Copy every line below where the string "QuadraticDiscriminantAnalysis" is found.

*** Excerpted records Section Begins ***

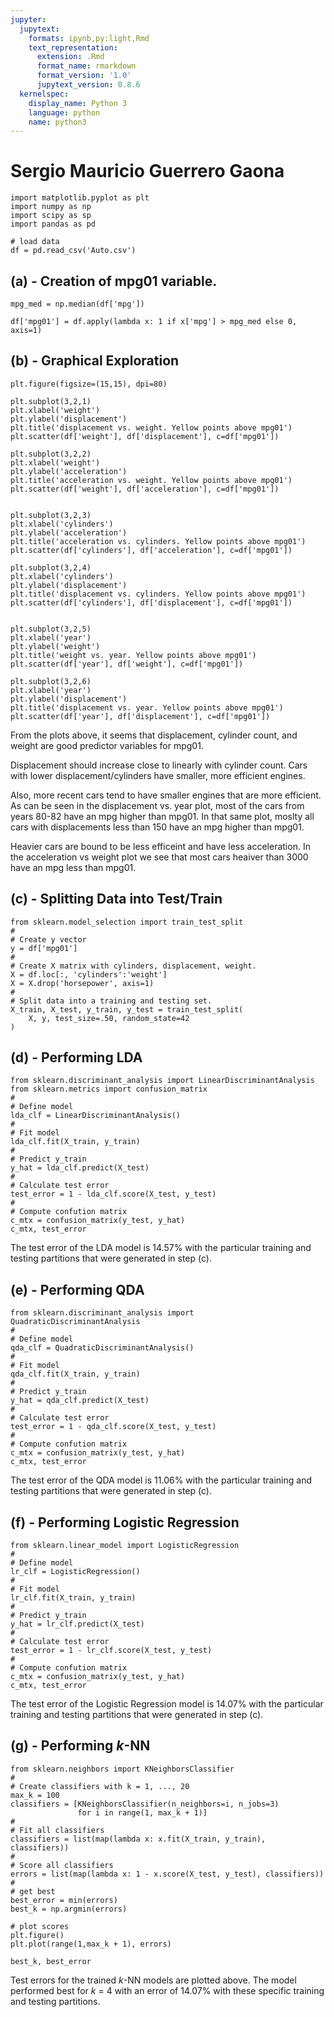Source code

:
 ```yaml
---
jupyter:
  jupytext:
    formats: ipynb,py:light,Rmd
    text_representation:
      extension: .Rmd
      format_name: rmarkdown
      format_version: '1.0'
      jupytext_version: 0.8.6
  kernelspec:
    display_name: Python 3
    language: python
    name: python3
---
```


# Sergio Mauricio Guerrero Gaona

```{python}
import matplotlib.pyplot as plt
import numpy as np
import scipy as sp
import pandas as pd
```

```{python}
# load data
df = pd.read_csv('Auto.csv')
```

## (a) - Creation of mpg01 variable. 

```{python}
mpg_med = np.median(df['mpg'])

df['mpg01'] = df.apply(lambda x: 1 if x['mpg'] > mpg_med else 0, axis=1)
```

## (b) - Graphical Exploration

```{python}
plt.figure(figsize=(15,15), dpi=80)

plt.subplot(3,2,1)
plt.xlabel('weight')
plt.ylabel('displacement')
plt.title('displacement vs. weight. Yellow points above mpg01')
plt.scatter(df['weight'], df['displacement'], c=df['mpg01'])

plt.subplot(3,2,2)
plt.xlabel('weight')
plt.ylabel('acceleration')
plt.title('acceleration vs. weight. Yellow points above mpg01')
plt.scatter(df['weight'], df['acceleration'], c=df['mpg01'])


plt.subplot(3,2,3)
plt.xlabel('cylinders')
plt.ylabel('acceleration')
plt.title('acceleration vs. cylinders. Yellow points above mpg01')
plt.scatter(df['cylinders'], df['acceleration'], c=df['mpg01'])

plt.subplot(3,2,4)
plt.xlabel('cylinders')
plt.ylabel('displacement')
plt.title('displacement vs. cylinders. Yellow points above mpg01')
plt.scatter(df['cylinders'], df['displacement'], c=df['mpg01'])


plt.subplot(3,2,5)
plt.xlabel('year')
plt.ylabel('weight')
plt.title('weight vs. year. Yellow points above mpg01')
plt.scatter(df['year'], df['weight'], c=df['mpg01'])

plt.subplot(3,2,6)
plt.xlabel('year')
plt.ylabel('displacement')
plt.title('displacement vs. year. Yellow points above mpg01')
plt.scatter(df['year'], df['displacement'], c=df['mpg01'])
```

From the plots above, it seems that displacement, cylinder count, and weight are good predictor variables for mpg01. 

Displacement should increase close to linearly with cylinder count. Cars with lower displacement/cylinders have smaller, more efficient engines. 

Also, more recent cars tend to have smaller engines that are more efficient. As can be seen in the displacement vs. year plot, most of the cars from years 80-82 have an mpg higher than mpg01. In that same plot, moslty all cars with displacements less than 150 have an mpg higher than mpg01.

Heavier cars are bound to be less efficeint and have less acceleration. In the acceleration vs weight plot we see that most cars heaiver than 3000 have an mpg less than mpg01.


## (c) - Splitting Data into Test/Train 

```{python}
from sklearn.model_selection import train_test_split
#
# Create y vector
y = df['mpg01']
#
# Create X matrix with cylinders, displacement, weight.
X = df.loc[:, 'cylinders':'weight']
X = X.drop('horsepower', axis=1)
#
# Split data into a training and testing set.
X_train, X_test, y_train, y_test = train_test_split(
    X, y, test_size=.50, random_state=42
)
```

## (d) - Performing LDA

```{python}
from sklearn.discriminant_analysis import LinearDiscriminantAnalysis
from sklearn.metrics import confusion_matrix
#
# Define model
lda_clf = LinearDiscriminantAnalysis()
#
# Fit model
lda_clf.fit(X_train, y_train)
#
# Predict y_train
y_hat = lda_clf.predict(X_test)
#
# Calculate test error
test_error = 1 - lda_clf.score(X_test, y_test)
#
# Compute confution matrix
c_mtx = confusion_matrix(y_test, y_hat)
c_mtx, test_error
```

The test error of the LDA model is $14.57$% with the particular training and testing partitions that were generated in step (c).


## (e) - Performing QDA

```{python}
from sklearn.discriminant_analysis import QuadraticDiscriminantAnalysis
#
# Define model
qda_clf = QuadraticDiscriminantAnalysis()
#
# Fit model
qda_clf.fit(X_train, y_train)
#
# Predict y_train
y_hat = qda_clf.predict(X_test)
#
# Calculate test error
test_error = 1 - qda_clf.score(X_test, y_test)
#
# Compute confution matrix
c_mtx = confusion_matrix(y_test, y_hat)
c_mtx, test_error
```

The test error of the QDA model is $11.06$% with the particular training and testing partitions that were generated in step (c).


## (f) - Performing Logistic Regression

```{python}
from sklearn.linear_model import LogisticRegression
#
# Define model
lr_clf = LogisticRegression()
#
# Fit model
lr_clf.fit(X_train, y_train)
#
# Predict y_train
y_hat = lr_clf.predict(X_test)
#
# Calculate test error
test_error = 1 - lr_clf.score(X_test, y_test)
#
# Compute confution matrix
c_mtx = confusion_matrix(y_test, y_hat)
c_mtx, test_error
```

The test error of the Logistic Regression model is $14.07$% with the particular training and testing partitions that were generated in step (c).


## (g) - Performing $k$-NN

```{python}
from sklearn.neighbors import KNeighborsClassifier
#
# Create classifiers with k = 1, ..., 20
max_k = 100
classifiers = [KNeighborsClassifier(n_neighbors=i, n_jobs=3) 
               for i in range(1, max_k + 1)]
#
# Fit all classifiers
classifiers = list(map(lambda x: x.fit(X_train, y_train), classifiers))
#
# Score all classifiers
errors = list(map(lambda x: 1 - x.score(X_test, y_test), classifiers))
#
# get best
best_error = min(errors)
best_k = np.argmin(errors)
```

```{python}
# plot scores
plt.figure()
plt.plot(range(1,max_k + 1), errors)
```

```{python}
best_k, best_error
```

Test errors for the trained $k$-NN models are plotted above. The model performed best for $k$ = 4 with an error of $14.07$% with these specific training and testing partitions.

*** Excerpted records Section Ends ***

- [Exercise output]:
from sklearn.discriminant_analysis import QuadraticDiscriminantAnalysis
qda_clf = QuadraticDiscriminantAnalysis()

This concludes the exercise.